◆ DIRECTIONS
For each line below that contains the word "увеличить", make a copy.

DATA Block Start

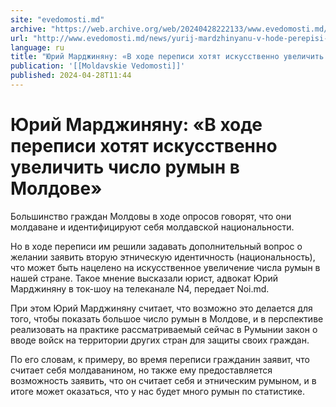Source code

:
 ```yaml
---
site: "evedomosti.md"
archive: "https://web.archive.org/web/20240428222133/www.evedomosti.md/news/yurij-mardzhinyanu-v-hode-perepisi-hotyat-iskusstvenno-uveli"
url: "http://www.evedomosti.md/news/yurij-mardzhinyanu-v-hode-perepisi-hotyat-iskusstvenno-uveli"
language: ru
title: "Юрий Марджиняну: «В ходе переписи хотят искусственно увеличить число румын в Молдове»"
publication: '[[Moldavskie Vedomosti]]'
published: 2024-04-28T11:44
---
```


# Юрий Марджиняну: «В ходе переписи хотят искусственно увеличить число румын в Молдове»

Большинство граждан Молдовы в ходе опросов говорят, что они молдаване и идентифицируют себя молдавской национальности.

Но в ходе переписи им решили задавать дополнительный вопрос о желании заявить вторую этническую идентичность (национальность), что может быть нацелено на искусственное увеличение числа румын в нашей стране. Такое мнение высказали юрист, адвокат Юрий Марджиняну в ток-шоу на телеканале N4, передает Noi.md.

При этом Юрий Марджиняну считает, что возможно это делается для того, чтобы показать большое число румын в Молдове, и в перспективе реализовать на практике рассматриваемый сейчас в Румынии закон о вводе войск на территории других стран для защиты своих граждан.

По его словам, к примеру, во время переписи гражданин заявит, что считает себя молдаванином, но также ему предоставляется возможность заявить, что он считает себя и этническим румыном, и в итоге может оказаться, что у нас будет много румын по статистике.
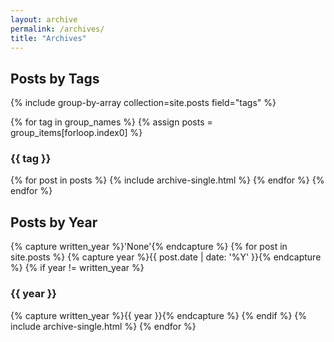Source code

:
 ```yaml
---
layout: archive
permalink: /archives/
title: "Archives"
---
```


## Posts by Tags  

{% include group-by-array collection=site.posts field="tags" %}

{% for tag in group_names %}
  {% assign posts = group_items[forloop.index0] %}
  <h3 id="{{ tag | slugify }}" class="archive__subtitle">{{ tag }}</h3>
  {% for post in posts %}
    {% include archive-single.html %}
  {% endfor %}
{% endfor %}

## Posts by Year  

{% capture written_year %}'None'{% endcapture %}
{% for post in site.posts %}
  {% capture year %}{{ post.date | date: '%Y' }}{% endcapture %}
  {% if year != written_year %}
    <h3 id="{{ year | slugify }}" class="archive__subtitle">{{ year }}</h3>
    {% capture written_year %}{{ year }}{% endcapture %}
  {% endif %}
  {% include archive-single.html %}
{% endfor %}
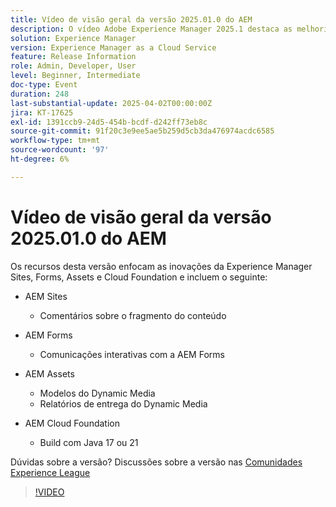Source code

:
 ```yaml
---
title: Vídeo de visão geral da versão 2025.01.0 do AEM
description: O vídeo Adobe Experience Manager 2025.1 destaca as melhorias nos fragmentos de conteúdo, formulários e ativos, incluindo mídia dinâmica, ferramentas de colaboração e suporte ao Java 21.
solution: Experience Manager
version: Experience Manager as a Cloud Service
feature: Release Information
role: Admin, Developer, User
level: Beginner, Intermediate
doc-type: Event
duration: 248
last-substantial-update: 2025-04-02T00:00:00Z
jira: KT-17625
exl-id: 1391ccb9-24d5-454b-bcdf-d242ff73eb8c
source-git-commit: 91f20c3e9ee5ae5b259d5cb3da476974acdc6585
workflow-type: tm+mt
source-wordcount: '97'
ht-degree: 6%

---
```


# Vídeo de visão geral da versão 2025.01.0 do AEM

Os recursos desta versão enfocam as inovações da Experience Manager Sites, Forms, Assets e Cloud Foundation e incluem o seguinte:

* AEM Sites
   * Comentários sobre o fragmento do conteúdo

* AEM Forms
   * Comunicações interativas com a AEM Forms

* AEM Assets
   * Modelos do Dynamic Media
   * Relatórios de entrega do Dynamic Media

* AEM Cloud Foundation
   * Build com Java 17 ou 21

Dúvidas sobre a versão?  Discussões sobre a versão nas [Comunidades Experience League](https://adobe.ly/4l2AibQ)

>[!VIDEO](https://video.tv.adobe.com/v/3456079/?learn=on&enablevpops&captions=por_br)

DATA Block End

◆ SOLUTION FOR THIS TASK
title: "Юрий Марджиняну: «В ходе переписи хотят искусственно увеличить число румын в Молдове»"
# Юрий Марджиняну: «В ходе переписи хотят искусственно увеличить число румын в Молдове»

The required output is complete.